Personal information
- Full name: Darío Osmar Torrico Espejo
- Date of birth: 18 May 2000 (age 26)
- Place of birth: Cochabamba, Bolivia
- Height: 1.65 m (5 ft 5 in)
- Position: Midfielder

Team information
- Current team: Always Ready
- Number: 19

Youth career
- 2010-: Aurora

Senior career*
- Years: Team / Apps / (Gls)
- 2019–2024: Aurora / 165 / (18)
- 2025–: Always Ready / 36 / (10)

= Darío Torrico =

Bolivian association football player (born 2000)

Darío Osmar Torrico Espejo (born 18 October 2000) is a Bolivian professional footballer who plays a as a midfielder for Club Always Ready in the Bolivian Primera División.
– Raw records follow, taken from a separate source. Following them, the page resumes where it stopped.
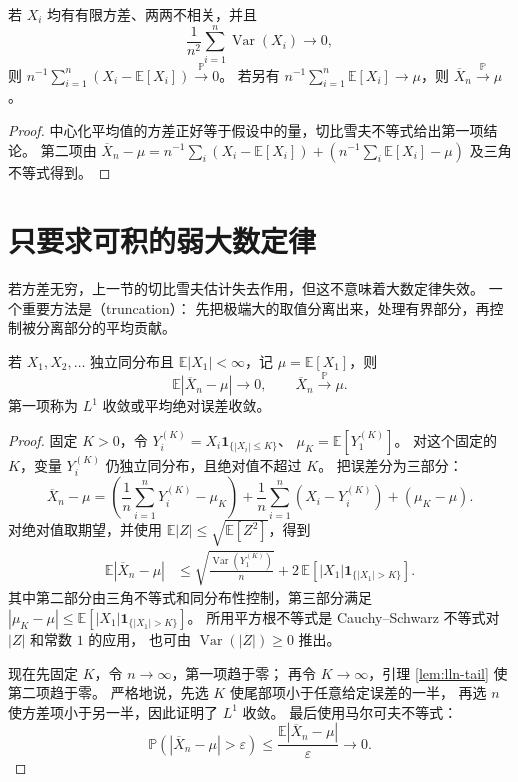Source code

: \documentclass[UTF8]{ctexart}
\begin{document}
\begin{proposition}[一个更一般的方差判据]
\label{prop:lln-variance-criterion}
若 $X_i$ 均有有限方差、两两不相关，并且
\[
  \frac1{n^2}\sum_{i=1}^n\operatorname{Var}(X_i)\longrightarrow0,
\]
则
$n^{-1}\sum_{i=1}^n(X_i-\mathbb E[X_i])\xrightarrow{\mathbb P}0$。
若另有 $n^{-1}\sum_{i=1}^n\mathbb E[X_i]\to\mu$，则 $\overline X_n\xrightarrow{\mathbb P}\mu$。
\end{proposition}

\begin{proof}
中心化平均值的方差正好等于假设中的量，切比雪夫不等式给出第一项结论。
第二项由
$\overline X_n-\mu=n^{-1}\sum_i(X_i-\mathbb E[X_i])
+(n^{-1}\sum_i\mathbb E[X_i]-\mu)$
及三角不等式得到。
\end{proof}

\section{只要求可积的弱大数定律}
\label{sec:lln-weak-integrable}

若方差无穷，上一节的切比雪夫估计失去作用，但这不意味着大数定律失效。
一个重要方法是（truncation）：
先把极端大的取值分离出来，处理有界部分，再控制被分离部分的平均贡献。

\begin{theorem}[可积独立同分布变量的平均收敛]
\label{thm:lln-wlln-integrable}
若 $X_1,X_2,\ldots$ 独立同分布且 $\mathbb E|X_1|<\infty$，记
$\mu=\mathbb E[X_1]$，则
\begin{equation}
  \mathbb E|\overline X_n-\mu|\longrightarrow0,
  \qquad
  \overline X_n\xrightarrow{\mathbb P}\mu.
  \label{eq:lln-l1-convergence}
\end{equation}
第一项称为 $L^1$ 收敛或平均绝对误差收敛。
\end{theorem}

\begin{proof}
固定 $K>0$，令
$Y_i^{(K)}=X_i\mathbf1_{\{|X_i|\leq K\}}$、
$\mu_K=\mathbb E[Y_1^{(K)}]$。
对这个固定的 $K$，变量 $Y_i^{(K)}$ 仍独立同分布，且绝对值不超过 $K$。
把误差分为三部分：
\[
  \overline X_n-\mu
  =\left(\frac1n\sum_{i=1}^nY_i^{(K)}-\mu_K\right)
   +\frac1n\sum_{i=1}^n(X_i-Y_i^{(K)})
   +(\mu_K-\mu).
\]
对绝对值取期望，并使用
$\mathbb E|Z|\leq\sqrt{\mathbb E[Z^2]}$，得到
\begin{align}
  \mathbb E|\overline X_n-\mu|
  &\leq
  \sqrt{\frac{\operatorname{Var}(Y_1^{(K)})}{n}}
  +2\,\mathbb E[|X_1|\mathbf1_{\{|X_1|>K\}}].
  \label{eq:lln-truncation-l1-bound}
\end{align}
其中第二部分由三角不等式和同分布性控制，第三部分满足
$|\mu_K-\mu|\leq\mathbb E[|X_1|\mathbf1_{\{|X_1|>K\}}]$。
所用平方根不等式是 Cauchy--Schwarz 不等式对 $|Z|$ 和常数 $1$ 的应用，
也可由 $\operatorname{Var}(|Z|)\geq0$ 推出。

现在先固定 $K$，令 $n\to\infty$，第一项趋于零；
再令 $K\to\infty$，引理 \ref{lem:lln-tail} 使第二项趋于零。
严格地说，先选 $K$ 使尾部项小于任意给定误差的一半，
再选 $n$ 使方差项小于另一半，因此证明了 $L^1$ 收敛。
最后使用马尔可夫不等式：
\[
  \mathbb P(|\overline X_n-\mu|>\varepsilon)
  \leq\frac{\mathbb E|\overline X_n-\mu|}{\varepsilon}
  \longrightarrow0.
\]
\end{proof}
\end{document}
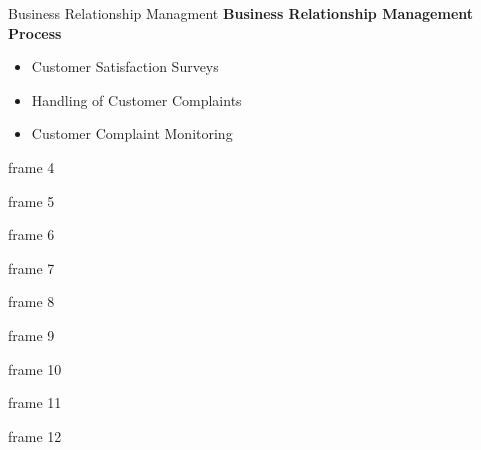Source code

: \documentclass[xcolor=x11names,compress]{beamer}
\renewcommand{\(}{\begin{columns}}
\renewcommand{\)}{\end{columns}}
\newcommand{\<}[1]{\begin{column}{#1}}
\renewcommand{\>}{\end{column}}
\begin{document}
\begin{frame}{Business Relationship Managment}
\textbf{Business Relationship Management Process}
\begin{itemize}
	\item Customer Satisfaction Surveys
	\item Handling of Customer Complaints	
	\item Customer Complaint Monitoring		
\end{itemize}
\end{frame}
\begin{frame}{frame 4}

\end{frame}
\begin{frame}{frame 5}

\end{frame}
\begin{frame}{frame 6}

\end{frame}
\begin{frame}{frame 7}

\end{frame}
\begin{frame}{frame 8}

\end{frame}
\begin{frame}{frame 9}

\end{frame}
\begin{frame}{frame 10}

\end{frame}
\begin{frame}{frame 11}

\end{frame}
\begin{frame}{frame 12}

\end{frame}
\end{document}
==Early and personal life==
Torrico is from Cochabamba, and joined Club Aurora as a youth-team player when he was ten years-old. He attended Andres Bello School in Cochabamba, and also helped out with working at his parents', Dario and Norma, soft drinks store in the city, with his brother Josue. He also has younger siblings Jessica and Dylan.

==Club career==
===Club Aurora===
After progress through the Club Aurora under-20 team, Torrico made his senior first team debut for the club in the Bolivian Primera División on 19 January 2019, at age 18, featuring in a 2–1 away league defeat to The Strongest. That year, he had a five-year contract with the club. Within a couple of seasons he was a regular starter in their midfield. He went on to play for the club in the Copa Libertadores in 2024, including scoring a 96th-minute equaliser in a 1–1 draw against Brazilian side Botafogo.

===Club Always Ready===
He announced his departure from Aurora at the end of the
2024 season. He signed for Club Always Ready in January 2025. He demonstrated good form in his first season for the club, scoring nine goals and providing five assists in his first 23 matches in all competitions, by the end of August that year.

==International career==
On 26 August 2025, Torrico was called up to the Bolivia national football team ahead of their FIFA World Cup qualifying matches against Colombia and Brazil on 4 and 8 September. He had previously been invited to train with the national team shortly after his senior league debut in 2019.